THE comment by Professor Jon Jureidini in MJA InSight entitled Think twice before prescribing for ADHD is both timely and important. It raises basic issues about the diagnosis (and therefore the management) of attention deficit hyperactivity disorder (ADHD) and other conditions listed and described in the fifth edition of the Diagnostic and statistical manual of mental disorders (DSM-5).
Our knowledge of the underlying pathology, pathophysiology and aetiology of these problems is much less than for physical diseases. Until we have this deeper knowledge, our diagnoses and management will be inexact.
In the past 200 years, physical medicine has passed from the symptoms and syndromes to diagnoses based on pathology and aetiology, giving better management and outcomes.
Psychiatric and behavioural medicine started down this pathway much later.
It is now accepted that most psychiatric and behavioural conditions are associated with changes in the brain, but in spite of extensive research, most behavioural disorders are still syndromes.
The DSM-IV and DSM-5 diagnoses are based on collections of signs and symptoms, with no reference to the underlying pathology or aetiology.
- Related: MJA InSight — Think twice before prescribing for ADHD
- Related: MJA — ADHD and psychostimulants — overdiagnosis and overprescription
- Related: MJA InSight — ADHD meds + party drugs “complex cocktail”

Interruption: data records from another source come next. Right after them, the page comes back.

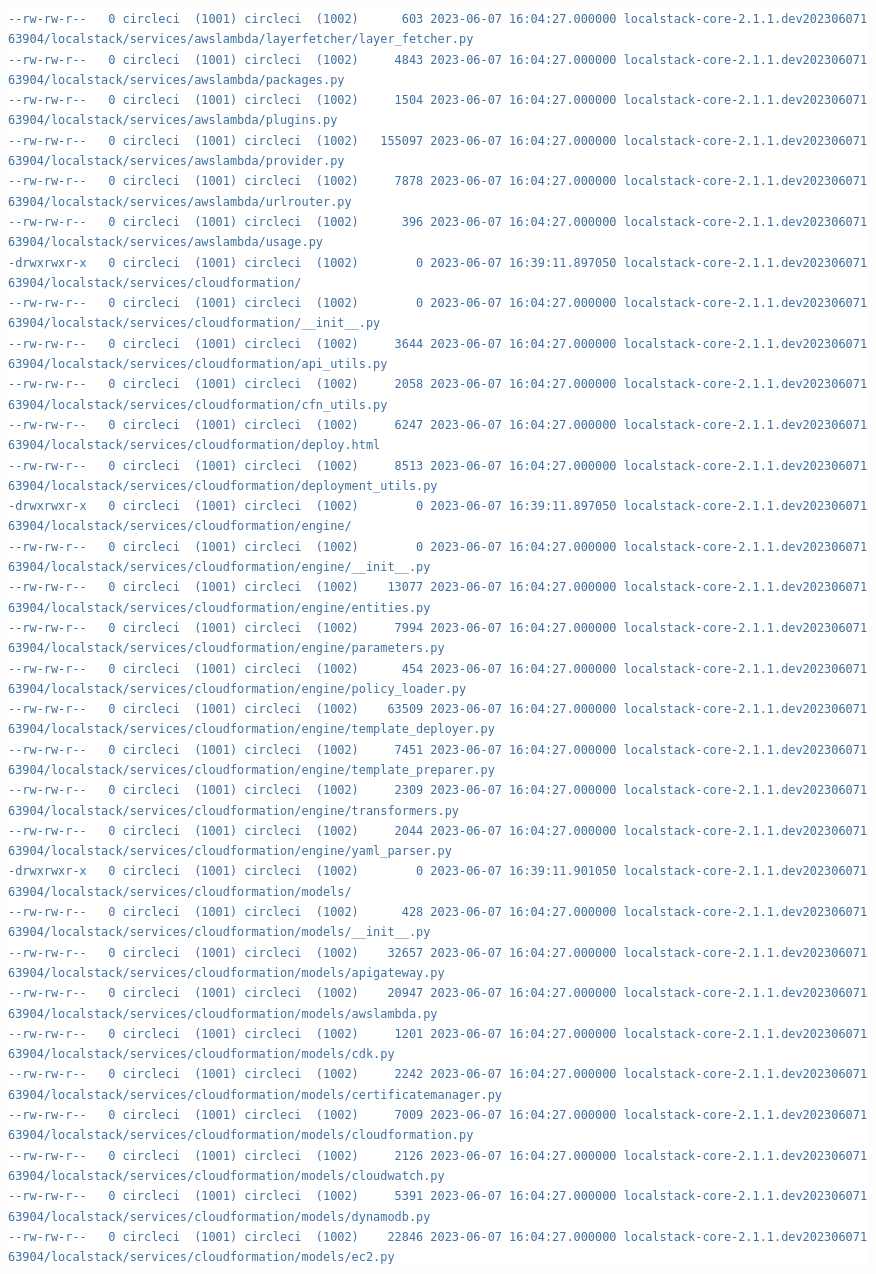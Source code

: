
 ```diff
--rw-rw-r--   0 circleci  (1001) circleci  (1002)      603 2023-06-07 16:04:27.000000 localstack-core-2.1.1.dev20230607163904/localstack/services/awslambda/layerfetcher/layer_fetcher.py
--rw-rw-r--   0 circleci  (1001) circleci  (1002)     4843 2023-06-07 16:04:27.000000 localstack-core-2.1.1.dev20230607163904/localstack/services/awslambda/packages.py
--rw-rw-r--   0 circleci  (1001) circleci  (1002)     1504 2023-06-07 16:04:27.000000 localstack-core-2.1.1.dev20230607163904/localstack/services/awslambda/plugins.py
--rw-rw-r--   0 circleci  (1001) circleci  (1002)   155097 2023-06-07 16:04:27.000000 localstack-core-2.1.1.dev20230607163904/localstack/services/awslambda/provider.py
--rw-rw-r--   0 circleci  (1001) circleci  (1002)     7878 2023-06-07 16:04:27.000000 localstack-core-2.1.1.dev20230607163904/localstack/services/awslambda/urlrouter.py
--rw-rw-r--   0 circleci  (1001) circleci  (1002)      396 2023-06-07 16:04:27.000000 localstack-core-2.1.1.dev20230607163904/localstack/services/awslambda/usage.py
-drwxrwxr-x   0 circleci  (1001) circleci  (1002)        0 2023-06-07 16:39:11.897050 localstack-core-2.1.1.dev20230607163904/localstack/services/cloudformation/
--rw-rw-r--   0 circleci  (1001) circleci  (1002)        0 2023-06-07 16:04:27.000000 localstack-core-2.1.1.dev20230607163904/localstack/services/cloudformation/__init__.py
--rw-rw-r--   0 circleci  (1001) circleci  (1002)     3644 2023-06-07 16:04:27.000000 localstack-core-2.1.1.dev20230607163904/localstack/services/cloudformation/api_utils.py
--rw-rw-r--   0 circleci  (1001) circleci  (1002)     2058 2023-06-07 16:04:27.000000 localstack-core-2.1.1.dev20230607163904/localstack/services/cloudformation/cfn_utils.py
--rw-rw-r--   0 circleci  (1001) circleci  (1002)     6247 2023-06-07 16:04:27.000000 localstack-core-2.1.1.dev20230607163904/localstack/services/cloudformation/deploy.html
--rw-rw-r--   0 circleci  (1001) circleci  (1002)     8513 2023-06-07 16:04:27.000000 localstack-core-2.1.1.dev20230607163904/localstack/services/cloudformation/deployment_utils.py
-drwxrwxr-x   0 circleci  (1001) circleci  (1002)        0 2023-06-07 16:39:11.897050 localstack-core-2.1.1.dev20230607163904/localstack/services/cloudformation/engine/
--rw-rw-r--   0 circleci  (1001) circleci  (1002)        0 2023-06-07 16:04:27.000000 localstack-core-2.1.1.dev20230607163904/localstack/services/cloudformation/engine/__init__.py
--rw-rw-r--   0 circleci  (1001) circleci  (1002)    13077 2023-06-07 16:04:27.000000 localstack-core-2.1.1.dev20230607163904/localstack/services/cloudformation/engine/entities.py
--rw-rw-r--   0 circleci  (1001) circleci  (1002)     7994 2023-06-07 16:04:27.000000 localstack-core-2.1.1.dev20230607163904/localstack/services/cloudformation/engine/parameters.py
--rw-rw-r--   0 circleci  (1001) circleci  (1002)      454 2023-06-07 16:04:27.000000 localstack-core-2.1.1.dev20230607163904/localstack/services/cloudformation/engine/policy_loader.py
--rw-rw-r--   0 circleci  (1001) circleci  (1002)    63509 2023-06-07 16:04:27.000000 localstack-core-2.1.1.dev20230607163904/localstack/services/cloudformation/engine/template_deployer.py
--rw-rw-r--   0 circleci  (1001) circleci  (1002)     7451 2023-06-07 16:04:27.000000 localstack-core-2.1.1.dev20230607163904/localstack/services/cloudformation/engine/template_preparer.py
--rw-rw-r--   0 circleci  (1001) circleci  (1002)     2309 2023-06-07 16:04:27.000000 localstack-core-2.1.1.dev20230607163904/localstack/services/cloudformation/engine/transformers.py
--rw-rw-r--   0 circleci  (1001) circleci  (1002)     2044 2023-06-07 16:04:27.000000 localstack-core-2.1.1.dev20230607163904/localstack/services/cloudformation/engine/yaml_parser.py
-drwxrwxr-x   0 circleci  (1001) circleci  (1002)        0 2023-06-07 16:39:11.901050 localstack-core-2.1.1.dev20230607163904/localstack/services/cloudformation/models/
--rw-rw-r--   0 circleci  (1001) circleci  (1002)      428 2023-06-07 16:04:27.000000 localstack-core-2.1.1.dev20230607163904/localstack/services/cloudformation/models/__init__.py
--rw-rw-r--   0 circleci  (1001) circleci  (1002)    32657 2023-06-07 16:04:27.000000 localstack-core-2.1.1.dev20230607163904/localstack/services/cloudformation/models/apigateway.py
--rw-rw-r--   0 circleci  (1001) circleci  (1002)    20947 2023-06-07 16:04:27.000000 localstack-core-2.1.1.dev20230607163904/localstack/services/cloudformation/models/awslambda.py
--rw-rw-r--   0 circleci  (1001) circleci  (1002)     1201 2023-06-07 16:04:27.000000 localstack-core-2.1.1.dev20230607163904/localstack/services/cloudformation/models/cdk.py
--rw-rw-r--   0 circleci  (1001) circleci  (1002)     2242 2023-06-07 16:04:27.000000 localstack-core-2.1.1.dev20230607163904/localstack/services/cloudformation/models/certificatemanager.py
--rw-rw-r--   0 circleci  (1001) circleci  (1002)     7009 2023-06-07 16:04:27.000000 localstack-core-2.1.1.dev20230607163904/localstack/services/cloudformation/models/cloudformation.py
--rw-rw-r--   0 circleci  (1001) circleci  (1002)     2126 2023-06-07 16:04:27.000000 localstack-core-2.1.1.dev20230607163904/localstack/services/cloudformation/models/cloudwatch.py
--rw-rw-r--   0 circleci  (1001) circleci  (1002)     5391 2023-06-07 16:04:27.000000 localstack-core-2.1.1.dev20230607163904/localstack/services/cloudformation/models/dynamodb.py
--rw-rw-r--   0 circleci  (1001) circleci  (1002)    22846 2023-06-07 16:04:27.000000 localstack-core-2.1.1.dev20230607163904/localstack/services/cloudformation/models/ec2.py
```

- Related: MJA — ADHD medication overdose and misuse: the NSW Poisons Information Centre experience, 2004–2014
The DSM-5 diagnosis of ADHD should be called “ADH syndrome” to recognise that this collection of symptoms and signs may arise from various social, environmental and physical pathologies. We still lack insight into the aetiological causes and pathological changes.
Once we accept that ADHD (and other behavioural disorders classified by the DSM-5) is not a single disease with a single cause and pathology, but rather a syndrome with different aetiologies and pathologies, then the diagnosis and management will become more rational and logical. Examples of potential underlying causes of ADH syndrome include:
- Fetal alcohol spectrum disorder (FASD). Many of these children have microcephaly, delayed learning ability and about 63% also meet the DSM-IV and DSM-5 criteria for ADHD.
- Down syndrome. About 44% of children with Down syndrome have behavioural patterns that meet the DSM-5 criteria for ADHD.
- Developmental delay. Some children with delayed cognitive development meet the DSM-5 criteria for ADHD. A 5-year-old delayed child may have the behaviour of a normal 3-year-old child, with its lack of control and responsibility, short attention span and uninhibited activity.
- Low socio-economic status. Most practicing paediatricians have seen large families of noisy, ill-disciplined, irresponsible and hyperactive children who often fit the ADH syndrome. Often these families have a single parent (usually the mother), many subsist on support payments, move frequently from town to town and all the children have poor levels of school attendance, behaviour and performance.
- Failure to reach potential. We have also seen children, usually only one child in an otherwise controlled, aspiring family, who appears to be mentally bright but cannot settle at school, annoys his or her parents and siblings and, if sufficiently pathological, can destroy a family.
These groups have different aetiologies and may also have different pathologies. They also respond differently to behavioural, cognitive and drug therapies.
Professor Jureidini’s suggestions for identifying these groups are essential, but not always accurate. Based on those criteria, together with some testing to support our clinical opinions, we can put most children with ADH syndrome into one of these groups.
Biochemical ADHD, which I call “ADH disease”, commonly involves abnormalities in the dopamine or serotonin pathways in the basal brain nuclei or the pre-frontal cortex.
These pathways are often impaired in brain damage (as in FASD) and also by specific (often genetic) changes as in the child in group 5.
However, these five groups are not necessarily definite or mutually exclusive.
Children with ADH disease respond very well to drugs that activate this pathway, such as methylphenidate (Ritalin), dexamphetamine and other related drugs.
If I suspect ADH disease, and also if a parent demands treatment (“give him the tablets, Doc”), I have a standard 2-week trial with methylphenidate. It is given in the mornings in increasing doses up to 20 mg.
If the parents and the class teacher say that there is a dramatic improvement with the appropriate dose, the effect wears off after about 4–6 hours and, when the trial is finished, the child reverts to his old self, then, and only then, I will give longer term medication.
Other medications could be tested in the same way. This management is empirical, but it works, and as I gather data, I can associate success with specific items in the DSM-5 criteria and increase the sensitivity and specificity of these markers.
Thirty years ago there were many patients with chronic diarrhoea of unknown cause – the chronic diarrhoea syndrome. Coeliac disease was isolated by a therapeutic trial of gluten avoidance. The patient improved when gluten was stopped and relapsed when it was restarted. We now make the diagnosis with blood tests.
We can now diagnose ADH disease by a therapeutic trial. We look forward to specific diagnostic tests as we now have for coeliac disease.
Alan Dugdale is honorary professor of paediatrics and child health at the University of Queensland and honorary professor of paediatrics at Griffith University.